In Rome lies the Santi Apostoli church, cared for by Franciscan brothers for more than 500 years. For more than 1500 years, this site has held the believed remains of two of the earliest Christians and Jesu apostles: St. Philip and St. James the Younger – relics of the Holy Catholic Church.
In the first few centuries of Christianity, life was difficult for the Christian minority, but gradually towards fourth century Christianity became the dominant religion and after Emperor Theodosius in 380 declared Christianity the state religion, churches were erected all over the Roman Empire.
Shortly after the churches were erected, remains of Christian martyrs were moved from their graves to designated worship churches in the towns. This also applied for the remains of the two apostles, St. Philip and St. James. Such movements of remains were called translations.
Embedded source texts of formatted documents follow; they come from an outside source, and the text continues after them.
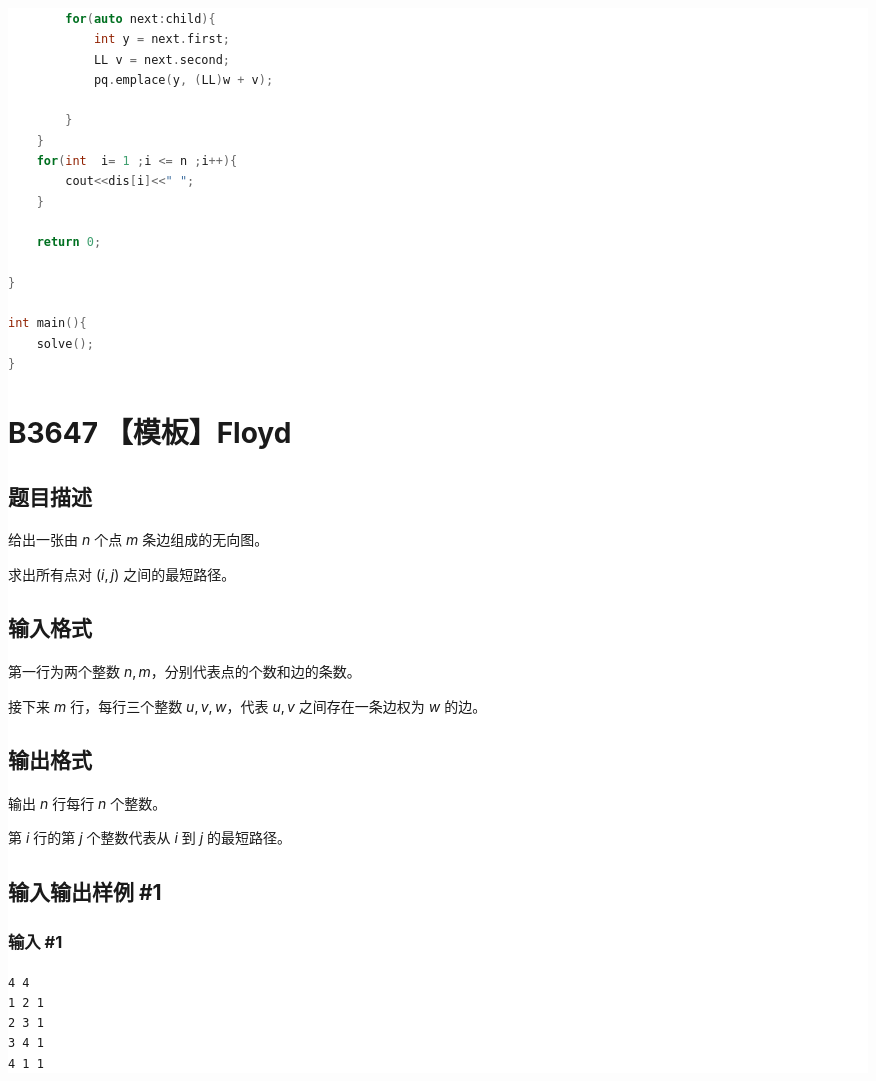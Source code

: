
 ```C++
        for(auto next:child){
            int y = next.first;
            LL v = next.second;
            pq.emplace(y, (LL)w + v);

        }
    }
    for(int  i= 1 ;i <= n ;i++){
        cout<<dis[i]<<" ";
    }
    
    return 0;

}

int main(){
    solve();
}
```

# B3647 【模板】Floyd

## 题目描述

给出一张由 $n$ 个点 $m$ 条边组成的无向图。

求出所有点对 $(i,j)$ 之间的最短路径。

## 输入格式

第一行为两个整数 $n,m$，分别代表点的个数和边的条数。

接下来 $m$ 行，每行三个整数 $u,v,w$，代表 $u,v$ 之间存在一条边权为 $w$ 的边。

## 输出格式

输出 $n$ 行每行 $n$ 个整数。

第 $i$ 行的第 $j$ 个整数代表从 $i$ 到 $j$ 的最短路径。

## 输入输出样例 #1

### 输入 #1

```
4 4
1 2 1
2 3 1
3 4 1
4 1 1
```
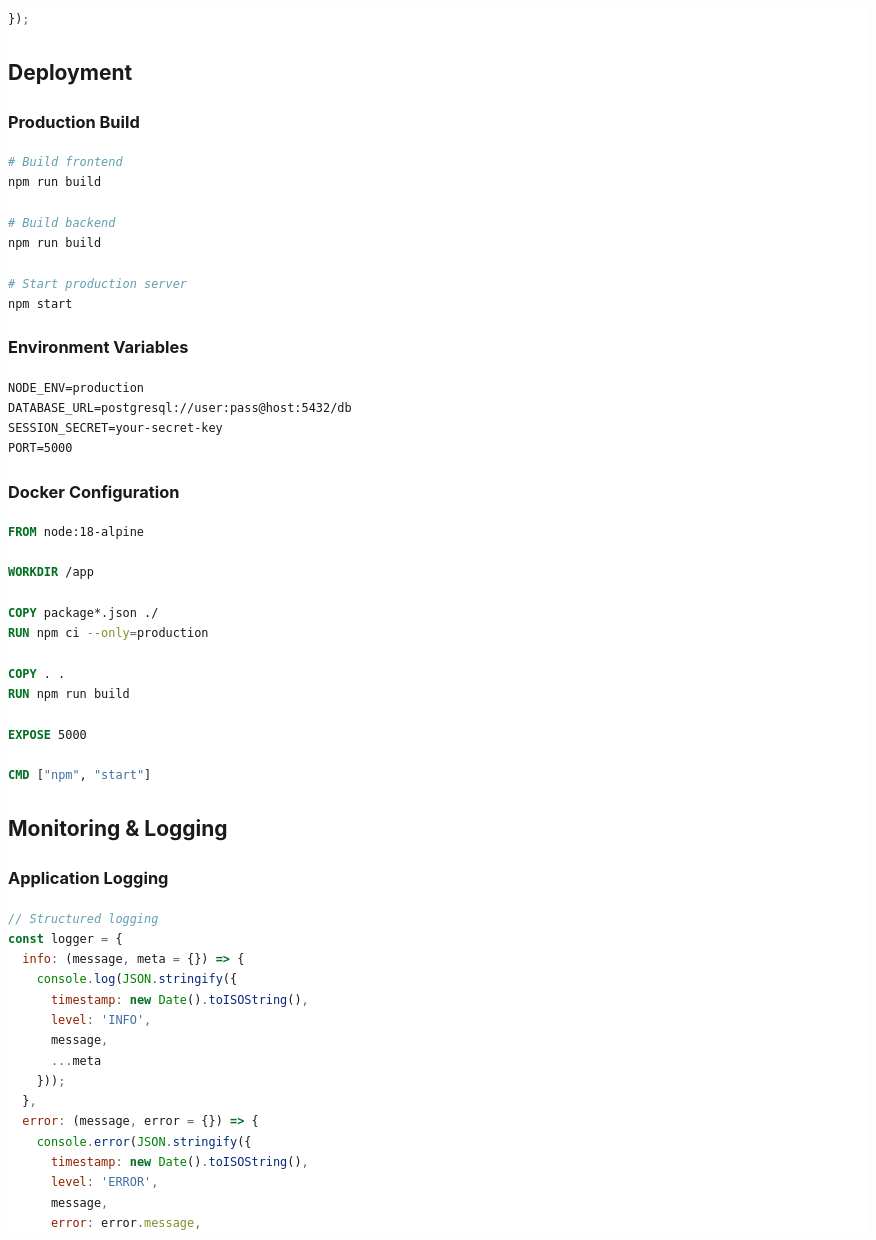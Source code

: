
 ```javascript
});
```

## Deployment

### Production Build
```bash
# Build frontend
npm run build

# Build backend
npm run build

# Start production server
npm start
```

### Environment Variables
```env
NODE_ENV=production
DATABASE_URL=postgresql://user:pass@host:5432/db
SESSION_SECRET=your-secret-key
PORT=5000
```

### Docker Configuration
```dockerfile
FROM node:18-alpine

WORKDIR /app

COPY package*.json ./
RUN npm ci --only=production

COPY . .
RUN npm run build

EXPOSE 5000

CMD ["npm", "start"]
```

## Monitoring & Logging

### Application Logging
```javascript
// Structured logging
const logger = {
  info: (message, meta = {}) => {
    console.log(JSON.stringify({
      timestamp: new Date().toISOString(),
      level: 'INFO',
      message,
      ...meta
    }));
  },
  error: (message, error = {}) => {
    console.error(JSON.stringify({
      timestamp: new Date().toISOString(),
      level: 'ERROR',
      message,
      error: error.message,
```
A foot, a femur and a tibia
It is unknown who translated the believed remains of St. Philip and St. James and where from, but it is a fact, that they came to glorify the current church of Santi Apostoli in Rome, constructed in their honor. It is also a fact that the remains have been kept in the church since the sixth century.
So, are the relics really the remains of St. James and St. Philip? And what else can we learn from the bones?
The skeletons are today far from complete. Only fragments of a tibia, a femur and a mummified foot remain. The tibia and foot are attributed to St. Philip, the femur to St. James. It appears likely that this has been the case since the sixth century.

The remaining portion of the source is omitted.